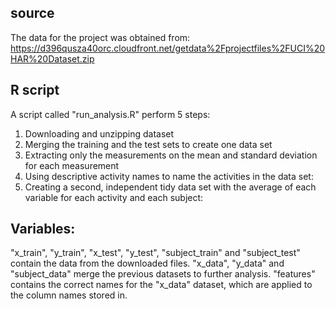 ## source
The data for the project was obtained from: https://d396qusza40orc.cloudfront.net/getdata%2Fprojectfiles%2FUCI%20HAR%20Dataset.zip 

## R script
A script called "run_analysis.R" perform 5 steps:   
1. Downloading and unzipping dataset
2. Merging the training and the test sets to create one data set
3. Extracting only the measurements on the mean and standard deviation for each measurement
4. Using descriptive activity names to name the activities in the data set:
5. Creating a second, independent tidy data set with the average of each variable for each activity and each subject:

## Variables:   
"x_train", "y_train", "x_test", "y_test", "subject_train" and "subject_test" contain the data from the downloaded files.
"x_data", "y_data" and "subject_data" merge the previous datasets to further analysis.
"features" contains the correct names for the "x_data" dataset, which are applied to the column names stored in.
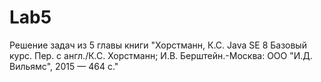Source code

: # Lab5
Решение задач из 5 главы книги "Хорстманн, К.С. Java SE 8 Базовый курс. Пер. с англ./К.С. Хорстманн; И.В. Берштейн.-Москва: ООО "И.Д.
Вильямс", 2015 — 464 с."
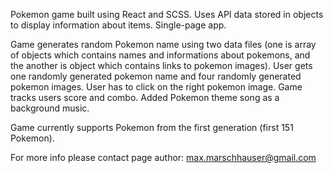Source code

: Pokemon game built using React and SCSS. Uses API data stored in objects to display information about items. Single-page app.

Game generates random Pokemon name using two data files (one is array of objects which contains names and informations about pokemons, and the another is object which contains links to pokemon images). User gets one randomly generated pokemon name and four randomly generated pokemon images. User has to click on the right pokemon image. Game tracks users score and combo. Added Pokemon theme song as a background music.

Game currently supports Pokemon from the first generation (first 151 Pokemon).

For more info please contact page author: max.marschhauser@gmail.com

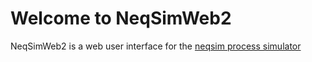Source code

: 
# Welcome to NeqSimWeb2
NeqSimWeb2 is a web user interface for the [neqsim process simulator](https://equinor.github.io/neqsimhome/)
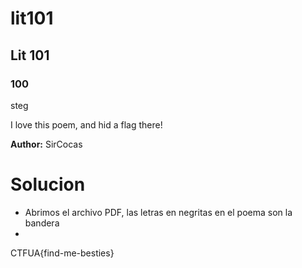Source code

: # lit101
## Lit 101

### 100

steg

I love this poem, and hid a flag there!

**Author:** SirCocas

# Solucion
- Abrimos el archivo PDF, las letras en negritas en el poema son la bandera
- 
CTFUA{find-me-besties}
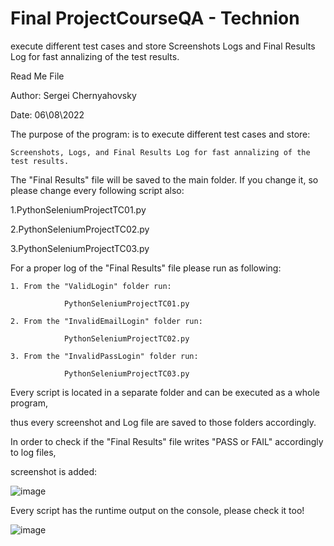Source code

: # Final ProjectCourseQA - Technion
execute different test cases and store Screenshots Logs and Final Results Log for fast annalizing of the test results.

Read Me File 

Author: Sergei Chernyahovsky 

Date: 06\08\2022

The purpose of the program: is to execute different test cases and store:

	Screenshots, Logs, and Final Results Log for fast annalizing of the test results.
  

The "Final Results" file will be saved to the main folder. If you change it, so please change every following script also: 

1.PythonSeleniumProjectTC01.py

2.PythonSeleniumProjectTC02.py

3.PythonSeleniumProjectTC03.py

For a proper log of the "Final Results" file please run as following:

	1. From the "ValidLogin" folder run: 
  
				PythonSeleniumProjectTC01.py
        
	2. From the "InvalidEmailLogin" folder run:
  
				PythonSeleniumProjectTC02.py
        
	3. From the "InvalidPassLogin" folder run:
  
				PythonSeleniumProjectTC03.py

Every script is located in a separate folder and can be executed as a whole program,

thus every screenshot and Log file are saved to those folders accordingly.

In order to check if the "Final Results" file writes "PASS or FAIL" accordingly to log files, 

screenshot is added: 

 ![image](https://user-images.githubusercontent.com/92544801/198818666-d0b76286-32c1-4579-a2d4-c1094da78bcb.png)


Every script has the runtime output on the console, please check it too! 
 


![image](https://user-images.githubusercontent.com/92544801/198818672-4c59cff2-9d92-476d-8a51-ae2979695789.png)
----
When repeating the entries, leave out every picture and keep the rest exact.

 ## source
The data for the project was obtained from: https://d396qusza40orc.cloudfront.net/getdata%2Fprojectfiles%2FUCI%20HAR%20Dataset.zip 

## R script
A script called "run_analysis.R" perform 5 steps:   
1. Downloading and unzipping dataset
2. Merging the training and the test sets to create one data set
3. Extracting only the measurements on the mean and standard deviation for each measurement
4. Using descriptive activity names to name the activities in the data set:
5. Creating a second, independent tidy data set with the average of each variable for each activity and each subject:

## Variables:   
"x_train", "y_train", "x_test", "y_test", "subject_train" and "subject_test" contain the data from the downloaded files.
"x_data", "y_data" and "subject_data" merge the previous datasets to further analysis.
"features" contains the correct names for the "x_data" dataset, which are applied to the column names stored in.
Source code

: # Lab5
Решение задач из 5 главы книги "Хорстманн, К.С. Java SE 8 Базовый курс. Пер. с англ./К.С. Хорстманн; И.В. Берштейн.-Москва: ООО "И.Д.
Вильямс", 2015 — 464 с."
Source code

: Pokemon game built using React and SCSS. Uses API data stored in objects to display information about items. Single-page app.

Game generates random Pokemon name using two data files (one is array of objects which contains names and informations about pokemons, and the another is object which contains links to pokemon images). User gets one randomly generated pokemon name and four randomly generated pokemon images. User has to click on the right pokemon image. Game tracks users score and combo. Added Pokemon theme song as a background music.

Game currently supports Pokemon from the first generation (first 151 Pokemon).

For more info please contact page author: max.marschhauser@gmail.com

Source code

: 
# Welcome to NeqSimWeb2
NeqSimWeb2 is a web user interface for the [neqsim process simulator](https://equinor.github.io/neqsimhome/)
Source code

: # lit101
## Lit 101

### 100

steg

I love this poem, and hid a flag there!

**Author:** SirCocas

# Solucion
- Abrimos el archivo PDF, las letras en negritas en el poema son la bandera
- 
CTFUA{find-me-besties}
Source code

: # Final ProjectCourseQA - Technion
execute different test cases and store Screenshots Logs and Final Results Log for fast annalizing of the test results.

Read Me File 

Author: Sergei Chernyahovsky 

Date: 06\08\2022

The purpose of the program: is to execute different test cases and store:

	Screenshots, Logs, and Final Results Log for fast annalizing of the test results.
  

The "Final Results" file will be saved to the main folder. If you change it, so please change every following script also: 

1.PythonSeleniumProjectTC01.py

2.PythonSeleniumProjectTC02.py

3.PythonSeleniumProjectTC03.py

For a proper log of the "Final Results" file please run as following:

	1. From the "ValidLogin" folder run: 
  
				PythonSeleniumProjectTC01.py
        
	2. From the "InvalidEmailLogin" folder run:
  
				PythonSeleniumProjectTC02.py
        
	3. From the "InvalidPassLogin" folder run:
  
				PythonSeleniumProjectTC03.py

Every script is located in a separate folder and can be executed as a whole program,

thus every screenshot and Log file are saved to those folders accordingly.

In order to check if the "Final Results" file writes "PASS or FAIL" accordingly to log files, 

screenshot is added: 

 ![image](https://user-images.githubusercontent.com/92544801/198818666-d0b76286-32c1-4579-a2d4-c1094da78bcb.png)


Every script has the runtime output on the console, please check it too! 
 


![image](https://user-images.githubusercontent.com/92544801/198818672-4c59cff2-9d92-476d-8a51-ae2979695789.png)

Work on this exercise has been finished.